Reproduce verbatim the lines of the material below, starting at the line with "10. 退出docker 镜像实例 exit" and ending at the line with "Team Member 1", both inclusive; skip the rest.

....

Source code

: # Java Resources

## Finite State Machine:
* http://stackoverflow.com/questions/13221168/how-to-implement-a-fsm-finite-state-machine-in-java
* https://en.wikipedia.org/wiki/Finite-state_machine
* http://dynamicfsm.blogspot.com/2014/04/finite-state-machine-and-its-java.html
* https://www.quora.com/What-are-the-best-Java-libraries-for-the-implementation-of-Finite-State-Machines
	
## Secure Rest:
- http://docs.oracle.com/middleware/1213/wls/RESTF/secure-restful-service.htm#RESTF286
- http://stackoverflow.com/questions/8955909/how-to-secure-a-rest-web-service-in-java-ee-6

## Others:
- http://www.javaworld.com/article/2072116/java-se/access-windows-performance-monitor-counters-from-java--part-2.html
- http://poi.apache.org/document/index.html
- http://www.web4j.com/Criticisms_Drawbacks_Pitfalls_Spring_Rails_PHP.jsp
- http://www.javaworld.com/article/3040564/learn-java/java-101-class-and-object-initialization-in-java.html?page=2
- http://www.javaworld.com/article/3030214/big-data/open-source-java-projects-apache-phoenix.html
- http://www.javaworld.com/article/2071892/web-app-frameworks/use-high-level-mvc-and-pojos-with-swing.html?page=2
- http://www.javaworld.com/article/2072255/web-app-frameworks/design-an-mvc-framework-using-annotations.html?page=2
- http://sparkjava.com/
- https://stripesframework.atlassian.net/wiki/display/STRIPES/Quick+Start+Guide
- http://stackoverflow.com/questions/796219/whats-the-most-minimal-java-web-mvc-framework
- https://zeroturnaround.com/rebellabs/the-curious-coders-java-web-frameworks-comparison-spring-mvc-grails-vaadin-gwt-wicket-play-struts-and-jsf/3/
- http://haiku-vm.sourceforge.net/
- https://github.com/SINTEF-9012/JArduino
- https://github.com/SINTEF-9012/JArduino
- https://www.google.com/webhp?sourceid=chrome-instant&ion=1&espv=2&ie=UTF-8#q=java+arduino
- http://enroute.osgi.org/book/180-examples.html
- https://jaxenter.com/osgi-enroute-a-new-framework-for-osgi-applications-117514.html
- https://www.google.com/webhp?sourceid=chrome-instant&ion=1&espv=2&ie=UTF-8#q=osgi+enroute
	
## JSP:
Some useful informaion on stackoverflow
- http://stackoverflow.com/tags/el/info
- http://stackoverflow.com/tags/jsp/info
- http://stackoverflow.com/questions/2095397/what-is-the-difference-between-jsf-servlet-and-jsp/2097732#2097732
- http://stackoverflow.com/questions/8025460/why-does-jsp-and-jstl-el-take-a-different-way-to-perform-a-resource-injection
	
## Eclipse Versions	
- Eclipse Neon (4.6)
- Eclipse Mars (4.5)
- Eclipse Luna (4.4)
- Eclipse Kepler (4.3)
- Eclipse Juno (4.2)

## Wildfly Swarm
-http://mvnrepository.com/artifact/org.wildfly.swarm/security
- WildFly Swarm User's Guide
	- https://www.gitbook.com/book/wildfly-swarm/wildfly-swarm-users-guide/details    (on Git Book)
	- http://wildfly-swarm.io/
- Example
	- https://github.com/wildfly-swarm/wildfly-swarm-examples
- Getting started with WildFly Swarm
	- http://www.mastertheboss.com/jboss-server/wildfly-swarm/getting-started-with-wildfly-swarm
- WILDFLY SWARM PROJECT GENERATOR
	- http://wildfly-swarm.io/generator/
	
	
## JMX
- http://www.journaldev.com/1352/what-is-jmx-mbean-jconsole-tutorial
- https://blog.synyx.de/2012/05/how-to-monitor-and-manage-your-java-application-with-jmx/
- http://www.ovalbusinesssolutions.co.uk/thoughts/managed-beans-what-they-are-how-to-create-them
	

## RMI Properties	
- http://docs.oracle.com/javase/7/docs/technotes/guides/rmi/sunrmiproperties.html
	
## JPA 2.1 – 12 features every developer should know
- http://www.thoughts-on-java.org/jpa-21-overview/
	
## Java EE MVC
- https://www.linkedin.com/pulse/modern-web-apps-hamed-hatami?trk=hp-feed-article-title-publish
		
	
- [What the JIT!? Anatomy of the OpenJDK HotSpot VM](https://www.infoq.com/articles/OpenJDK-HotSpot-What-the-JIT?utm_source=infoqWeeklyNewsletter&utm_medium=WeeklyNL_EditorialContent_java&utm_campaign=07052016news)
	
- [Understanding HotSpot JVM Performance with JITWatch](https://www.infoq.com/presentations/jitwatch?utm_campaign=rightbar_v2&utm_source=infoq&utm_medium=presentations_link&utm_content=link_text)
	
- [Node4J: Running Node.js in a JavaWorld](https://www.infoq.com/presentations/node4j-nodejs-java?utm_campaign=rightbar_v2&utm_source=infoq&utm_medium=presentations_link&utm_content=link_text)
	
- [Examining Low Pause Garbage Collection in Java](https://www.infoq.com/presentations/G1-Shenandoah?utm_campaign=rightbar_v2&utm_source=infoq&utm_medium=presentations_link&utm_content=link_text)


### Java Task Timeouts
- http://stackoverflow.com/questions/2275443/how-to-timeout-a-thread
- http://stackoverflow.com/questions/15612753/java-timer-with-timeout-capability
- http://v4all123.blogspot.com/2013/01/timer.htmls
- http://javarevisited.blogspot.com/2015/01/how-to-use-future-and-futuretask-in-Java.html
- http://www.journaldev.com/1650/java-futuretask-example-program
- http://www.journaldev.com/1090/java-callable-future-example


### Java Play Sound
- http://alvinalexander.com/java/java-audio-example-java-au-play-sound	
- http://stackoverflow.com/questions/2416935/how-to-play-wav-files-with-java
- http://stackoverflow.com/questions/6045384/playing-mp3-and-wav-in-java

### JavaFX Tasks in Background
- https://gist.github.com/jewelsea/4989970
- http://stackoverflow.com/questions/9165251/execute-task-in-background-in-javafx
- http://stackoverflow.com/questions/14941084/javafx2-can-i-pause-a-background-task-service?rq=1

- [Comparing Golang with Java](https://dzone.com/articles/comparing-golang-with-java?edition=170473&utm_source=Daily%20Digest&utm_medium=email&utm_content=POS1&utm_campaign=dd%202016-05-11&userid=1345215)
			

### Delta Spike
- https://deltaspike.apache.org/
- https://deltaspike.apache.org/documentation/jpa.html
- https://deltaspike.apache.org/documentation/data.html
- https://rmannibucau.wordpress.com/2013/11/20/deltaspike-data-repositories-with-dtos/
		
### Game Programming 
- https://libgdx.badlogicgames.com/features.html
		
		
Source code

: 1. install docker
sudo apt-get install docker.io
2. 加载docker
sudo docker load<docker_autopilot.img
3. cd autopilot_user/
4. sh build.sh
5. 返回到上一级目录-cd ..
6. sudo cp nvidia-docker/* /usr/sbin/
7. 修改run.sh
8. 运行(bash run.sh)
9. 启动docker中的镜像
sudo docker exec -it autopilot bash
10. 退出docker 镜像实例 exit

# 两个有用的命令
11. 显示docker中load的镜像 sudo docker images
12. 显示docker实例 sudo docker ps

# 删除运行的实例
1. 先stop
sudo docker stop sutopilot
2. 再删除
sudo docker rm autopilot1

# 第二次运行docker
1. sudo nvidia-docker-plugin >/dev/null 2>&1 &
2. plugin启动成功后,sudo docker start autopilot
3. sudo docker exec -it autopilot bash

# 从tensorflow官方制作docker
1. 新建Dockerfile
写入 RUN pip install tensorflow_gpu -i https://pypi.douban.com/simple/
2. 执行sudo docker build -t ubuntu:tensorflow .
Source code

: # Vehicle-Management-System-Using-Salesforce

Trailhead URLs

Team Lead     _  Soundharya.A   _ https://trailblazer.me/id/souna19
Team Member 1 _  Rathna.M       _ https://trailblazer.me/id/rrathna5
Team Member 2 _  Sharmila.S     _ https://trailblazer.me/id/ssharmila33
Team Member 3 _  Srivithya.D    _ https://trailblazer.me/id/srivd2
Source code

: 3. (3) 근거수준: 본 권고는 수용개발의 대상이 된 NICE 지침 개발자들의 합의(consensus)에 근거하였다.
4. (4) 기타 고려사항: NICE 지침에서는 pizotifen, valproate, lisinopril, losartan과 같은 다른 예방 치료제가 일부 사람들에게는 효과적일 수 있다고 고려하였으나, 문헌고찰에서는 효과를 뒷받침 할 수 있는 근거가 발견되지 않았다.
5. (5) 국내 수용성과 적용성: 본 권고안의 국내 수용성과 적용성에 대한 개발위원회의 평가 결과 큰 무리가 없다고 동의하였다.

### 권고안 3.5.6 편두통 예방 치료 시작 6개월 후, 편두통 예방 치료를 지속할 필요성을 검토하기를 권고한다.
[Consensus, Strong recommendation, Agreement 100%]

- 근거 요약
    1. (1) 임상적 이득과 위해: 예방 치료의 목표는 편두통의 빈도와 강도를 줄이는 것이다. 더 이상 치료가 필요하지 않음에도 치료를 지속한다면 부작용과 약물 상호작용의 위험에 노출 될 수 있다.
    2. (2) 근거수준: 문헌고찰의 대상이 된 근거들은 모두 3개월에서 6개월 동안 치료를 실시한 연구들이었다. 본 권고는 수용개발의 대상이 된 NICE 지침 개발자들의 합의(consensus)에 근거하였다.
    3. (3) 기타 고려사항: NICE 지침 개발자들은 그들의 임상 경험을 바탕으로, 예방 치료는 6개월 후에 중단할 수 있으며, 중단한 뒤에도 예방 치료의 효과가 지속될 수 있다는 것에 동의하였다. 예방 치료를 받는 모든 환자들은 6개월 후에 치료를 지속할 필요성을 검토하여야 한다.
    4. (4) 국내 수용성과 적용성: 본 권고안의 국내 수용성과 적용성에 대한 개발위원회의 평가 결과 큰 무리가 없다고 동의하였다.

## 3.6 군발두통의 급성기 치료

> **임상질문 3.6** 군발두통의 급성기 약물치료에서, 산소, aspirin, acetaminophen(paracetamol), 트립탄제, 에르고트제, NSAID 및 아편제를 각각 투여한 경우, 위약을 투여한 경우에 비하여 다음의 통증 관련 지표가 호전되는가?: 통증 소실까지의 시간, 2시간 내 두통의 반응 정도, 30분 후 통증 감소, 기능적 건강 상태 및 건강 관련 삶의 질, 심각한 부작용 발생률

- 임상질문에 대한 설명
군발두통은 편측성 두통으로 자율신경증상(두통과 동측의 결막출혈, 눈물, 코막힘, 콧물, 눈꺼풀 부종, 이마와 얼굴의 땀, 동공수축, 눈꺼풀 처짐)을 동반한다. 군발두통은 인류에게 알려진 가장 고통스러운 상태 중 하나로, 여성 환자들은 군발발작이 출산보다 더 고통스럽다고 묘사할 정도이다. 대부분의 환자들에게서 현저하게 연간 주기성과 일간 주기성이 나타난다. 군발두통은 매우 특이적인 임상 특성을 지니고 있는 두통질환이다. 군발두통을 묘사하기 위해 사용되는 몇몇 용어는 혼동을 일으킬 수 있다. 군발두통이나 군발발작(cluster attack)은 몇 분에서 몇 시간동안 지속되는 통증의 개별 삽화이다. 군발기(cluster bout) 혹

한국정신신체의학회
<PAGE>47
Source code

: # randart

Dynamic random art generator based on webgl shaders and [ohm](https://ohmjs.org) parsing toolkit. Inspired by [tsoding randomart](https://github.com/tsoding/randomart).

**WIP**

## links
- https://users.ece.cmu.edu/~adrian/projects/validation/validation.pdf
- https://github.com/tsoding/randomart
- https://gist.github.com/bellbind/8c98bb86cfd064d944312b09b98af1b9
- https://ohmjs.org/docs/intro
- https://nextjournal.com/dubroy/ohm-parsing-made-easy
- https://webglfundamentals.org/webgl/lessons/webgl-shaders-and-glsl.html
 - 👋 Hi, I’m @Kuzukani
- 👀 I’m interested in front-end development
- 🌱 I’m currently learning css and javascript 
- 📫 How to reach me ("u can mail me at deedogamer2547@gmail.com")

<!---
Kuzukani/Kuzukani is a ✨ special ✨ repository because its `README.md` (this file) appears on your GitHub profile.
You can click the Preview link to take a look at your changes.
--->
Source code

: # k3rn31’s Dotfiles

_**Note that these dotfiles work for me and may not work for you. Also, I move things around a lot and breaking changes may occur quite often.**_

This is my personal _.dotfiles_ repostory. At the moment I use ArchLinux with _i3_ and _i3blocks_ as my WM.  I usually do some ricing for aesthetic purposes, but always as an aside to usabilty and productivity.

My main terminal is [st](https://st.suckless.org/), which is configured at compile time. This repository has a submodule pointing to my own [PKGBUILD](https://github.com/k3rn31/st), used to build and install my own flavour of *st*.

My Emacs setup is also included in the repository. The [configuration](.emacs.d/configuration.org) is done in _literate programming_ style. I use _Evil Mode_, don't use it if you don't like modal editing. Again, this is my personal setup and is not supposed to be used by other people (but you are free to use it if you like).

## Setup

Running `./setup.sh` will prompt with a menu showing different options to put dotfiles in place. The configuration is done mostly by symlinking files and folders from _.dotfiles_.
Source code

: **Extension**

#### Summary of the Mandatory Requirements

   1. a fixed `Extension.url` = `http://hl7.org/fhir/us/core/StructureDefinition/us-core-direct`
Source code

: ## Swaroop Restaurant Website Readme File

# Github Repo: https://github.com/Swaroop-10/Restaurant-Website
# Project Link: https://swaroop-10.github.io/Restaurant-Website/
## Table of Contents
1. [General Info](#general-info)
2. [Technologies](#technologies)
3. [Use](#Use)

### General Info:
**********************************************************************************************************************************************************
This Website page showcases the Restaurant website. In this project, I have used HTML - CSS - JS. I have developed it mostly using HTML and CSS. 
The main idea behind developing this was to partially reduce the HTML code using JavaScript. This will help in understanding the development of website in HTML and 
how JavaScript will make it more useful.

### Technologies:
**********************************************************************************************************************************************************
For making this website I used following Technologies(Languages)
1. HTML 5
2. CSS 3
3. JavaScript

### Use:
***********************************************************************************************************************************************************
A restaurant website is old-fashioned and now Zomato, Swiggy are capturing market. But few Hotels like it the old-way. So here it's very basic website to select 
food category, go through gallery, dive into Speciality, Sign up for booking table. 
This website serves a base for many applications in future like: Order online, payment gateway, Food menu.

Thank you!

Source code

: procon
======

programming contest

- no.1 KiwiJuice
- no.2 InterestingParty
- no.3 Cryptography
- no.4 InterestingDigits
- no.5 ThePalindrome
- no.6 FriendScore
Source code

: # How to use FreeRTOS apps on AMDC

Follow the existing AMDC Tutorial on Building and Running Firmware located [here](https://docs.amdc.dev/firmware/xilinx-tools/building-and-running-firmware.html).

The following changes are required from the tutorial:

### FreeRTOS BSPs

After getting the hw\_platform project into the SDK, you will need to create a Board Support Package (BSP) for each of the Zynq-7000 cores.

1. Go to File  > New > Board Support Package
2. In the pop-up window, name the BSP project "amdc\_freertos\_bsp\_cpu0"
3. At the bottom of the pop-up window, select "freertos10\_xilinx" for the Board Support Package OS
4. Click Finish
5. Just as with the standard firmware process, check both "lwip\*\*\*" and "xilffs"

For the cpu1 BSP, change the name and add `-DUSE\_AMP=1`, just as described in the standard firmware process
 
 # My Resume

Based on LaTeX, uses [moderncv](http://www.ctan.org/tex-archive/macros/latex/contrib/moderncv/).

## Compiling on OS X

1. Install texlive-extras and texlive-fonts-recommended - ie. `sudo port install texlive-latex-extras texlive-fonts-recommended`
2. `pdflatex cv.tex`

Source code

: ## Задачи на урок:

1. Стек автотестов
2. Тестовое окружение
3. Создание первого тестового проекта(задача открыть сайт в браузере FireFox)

....

> **Response to this exercise**
10. 退出docker 镜像实例 exit

# 两个有用的命令
11. 显示docker中load的镜像 sudo docker images
12. 显示docker实例 sudo docker ps

# 删除运行的实例
1. 先stop
sudo docker stop sutopilot
2. 再删除
sudo docker rm autopilot1

# 第二次运行docker
1. sudo nvidia-docker-plugin >/dev/null 2>&1 &
2. plugin启动成功后,sudo docker start autopilot
3. sudo docker exec -it autopilot bash

# 从tensorflow官方制作docker
1. 新建Dockerfile
写入 RUN pip install tensorflow_gpu -i https://pypi.douban.com/simple/
2. 执行sudo docker build -t ubuntu:tensorflow .
Source code

: # Vehicle-Management-System-Using-Salesforce

Trailhead URLs

Team Lead     _  Soundharya.A   _ https://trailblazer.me/id/souna19
Team Member 1 _  Rathna.M       _ https://trailblazer.me/id/rrathna5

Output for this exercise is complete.